• What the task asks: Could you retype every line below exactly, omitting the images?
::: Materials provided
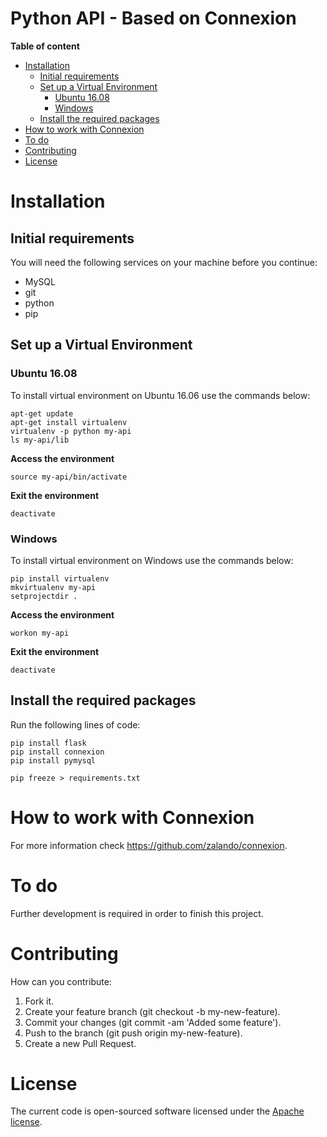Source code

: # Python API - Based on Connexion
**Table of content**
- [Installation](#installation)
  - [Initial requirements](#initial-requirements)
  - [Set up a Virtual Environment](#set-up-a-virtual-environment)
    - [Ubuntu 16.08](#ubuntu-16.08)      
    - [Windows](#windows)
  - [Install the required packages](#install-the-required-packages)  
- [How to work with Connexion](#how-to-work-with-connexion)
- [To do](#to-do)
- [Contributing](#contributing)
- [License](#license)

# Installation
## Initial requirements
You will need the following services on your machine before you continue:
* MySQL
* git
* python
* pip

## Set up a Virtual Environment
### Ubuntu 16.08
To install virtual environment on Ubuntu 16.06 use the commands below:
```
apt-get update
apt-get install virtualenv
virtualenv -p python my-api
ls my-api/lib
```

**Access the environment**
```
source my-api/bin/activate
```

**Exit the environment**
```
deactivate
```

### Windows
To install virtual environment on Windows use the commands below:
```
pip install virtualenv
mkvirtualenv my-api
setprojectdir .
```

**Access the environment**
```
workon my-api
```

**Exit the environment**
```
deactivate
```

## Install the required packages
Run the following lines of code:
```
pip install flask
pip install connexion
pip install pymysql

pip freeze > requirements.txt
```

# How to work with Connexion
For more information check https://github.com/zalando/connexion.

# To do
Further development is required in order to finish this project.

# Contributing
How can you contribute:

1. Fork it.
2. Create your feature branch (git checkout -b my-new-feature).
3. Commit your changes (git commit -am 'Added some feature').
4. Push to the branch (git push origin my-new-feature).
5. Create a new Pull Request.

# License
The current code is open-sourced software licensed under the [Apache license](http://www.apache.org/licenses/LICENSE-2.0).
::::::
• Solution to the problem:
Source code

: # Python API - Based on Connexion
**Table of content**
- [Installation](#installation)
  - [Initial requirements](#initial-requirements)
  - [Set up a Virtual Environment](#set-up-a-virtual-environment)
    - [Ubuntu 16.08](#ubuntu-16.08)      
    - [Windows](#windows)
  - [Install the required packages](#install-the-required-packages)  
- [How to work with Connexion](#how-to-work-with-connexion)
- [To do](#to-do)
- [Contributing](#contributing)
- [License](#license)

# Installation
## Initial requirements
You will need the following services on your machine before you continue:
* MySQL
* git
* python
* pip

## Set up a Virtual Environment
### Ubuntu 16.08
To install virtual environment on Ubuntu 16.06 use the commands below:
```
apt-get update
apt-get install virtualenv
virtualenv -p python my-api
ls my-api/lib
```

**Access the environment**
```
source my-api/bin/activate
```

**Exit the environment**
```
deactivate
```

### Windows
To install virtual environment on Windows use the commands below:
```
pip install virtualenv
mkvirtualenv my-api
setprojectdir .
```

**Access the environment**
```
workon my-api
```

**Exit the environment**
```
deactivate
```

## Install the required packages
Run the following lines of code:
```
pip install flask
pip install connexion
pip install pymysql

pip freeze > requirements.txt
```

# How to work with Connexion
For more information check https://github.com/zalando/connexion.

# To do
Further development is required in order to finish this project.

# Contributing
How can you contribute:

1. Fork it.
2. Create your feature branch (git checkout -b my-new-feature).
3. Commit your changes (git commit -am 'Added some feature').
4. Push to the branch (git push origin my-new-feature).
5. Create a new Pull Request.

# License
The current code is open-sourced software licensed under the [Apache license](http://www.apache.org/licenses/LICENSE-2.0).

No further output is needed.